In an action to recover damages for personal injuries, etc., the defendant third-party plaintiff and second third-party plaintiff appeals from an order of the Supreme Court, Orange County (Owen, J.), dated August 10, 2005, which denied its motion to vacate the dismissal of the third-party complaint and the second third-party complaint.
Ordered that the order is reversed, on the law, with one bill of costs, the motion is granted, and the third-party complaint and the second third-party complaint are reinstated.
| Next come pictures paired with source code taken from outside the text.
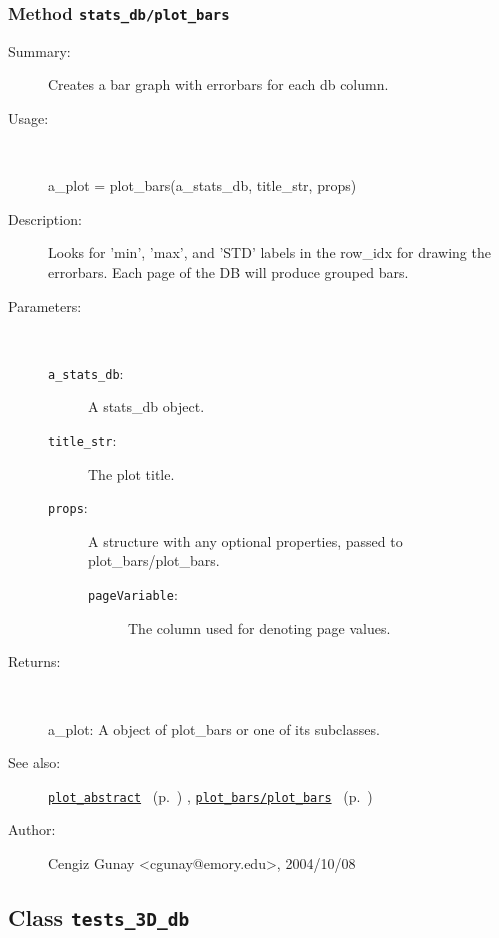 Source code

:\subsubsection[Method \texttt{plot\_bars}]{Method \texttt{stats\_db/plot\_bars}}%
%
\label{ref_stats_db__plot_bars}%
\hypertarget{ref_stats_db__plot_bars}{}%
\begin{description}
\item[Summary:]Creates a bar graph with errorbars for each db column. 
%
\item[Usage:]~%
\begin{lyxcode}%
a\_plot = plot\_bars(a\_stats\_db, title\_str, props)
%
\end{lyxcode}%
%
\item[Description:]%
Looks for 'min', 'max', and 'STD' labels in the row\_idx for drawing the errorbars. 
 Each page of the DB will produce grouped bars.
\item[Parameters:]~
\begin{description}%
\item[\texttt{a\_stats\_db}:]
 A stats\_db object.
\item[\texttt{title\_str}:]
 The plot title.
\item[\texttt{props}:]
 A structure with any optional properties, passed to plot\_bars/plot\_bars.
\begin{description}%
\item[\texttt{pageVariable}:]
 The column used for denoting page values.
\end{description}%
\end{description}%
%
\item[Returns:]~

	a\_plot: A object of plot\_bars or one of its subclasses.
%
%
\item[See also:]%
\hyperlink{ref_plot_abstract}{\texttt{plot\_abstract}}%
\ (p.~\pageref{ref_plot_abstract})%
%
, \hyperlink{ref_plot_bars__plot_bars}{\texttt{plot\_bars/plot\_bars}}%
\ (p.~\pageref{ref_plot_bars__plot_bars})%
%
%
\item[Author:]%
Cengiz Gunay <cgunay@emory.edu>, 2004/10/08%
\end{description}
\methodline%
\subsection{Class \texttt{tests\_3D\_db}}%
%
\label{ref_tests_3D_db}%
\hypertarget{ref_tests_3D_db}{}%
At a proceeding on May 25, 2005 the Supreme Court dismissed the third-party complaint and the second third-party complaint for “failure to prosecute” based on the appellant’s failure to file a note of issue within 90 days of the court’s directive. However, there is no evidence in the record of a valid 90-day demand (see CPLR 3216 [b] [3]). Accordingly, the Supreme Court was not authorized to dismiss the third-party actions for want of prosecution (see CPLR 3216 [b]; O’Connell v City Wide Auto Leasing, 6 AD3d 682 [2004]; Akpinar v John Hancock Mut. Life Ins. Co., 302 AD2d 337 [2003]; Fernandez v Minsky, 242 AD2d 665 [1997]; Ameropan Realty Corp. v Rangeley Lakes Corp., 222 AD2d 631 [1995]). Nor can the dismissal be justified as one made pursuant to CPLR 3126 (b) (3), as the court attempted to do in the order on appeal. The record does not evince willful, contumacious, or bad faith conduct by the appellant which would have warranted a dismissal pursuant to CPLR 3126 (b) (3) (see Franznick v Town of Huntington, 21 AD3d 875 [2005]; compare Royal Caterers, LLC v Marine Midland, 8 AD3d 549 [2004]; Alto v Gilman Mgt. Corp., 7 AD3d 650 [2004]). Under the circumstances, the appellant’s motion to vacate the dismissal of the third-party complaint and the second third-party complaint should have been granted. Miller, J.P, Ritter, Luciano, Spolzino and Dillon, JJ., concur.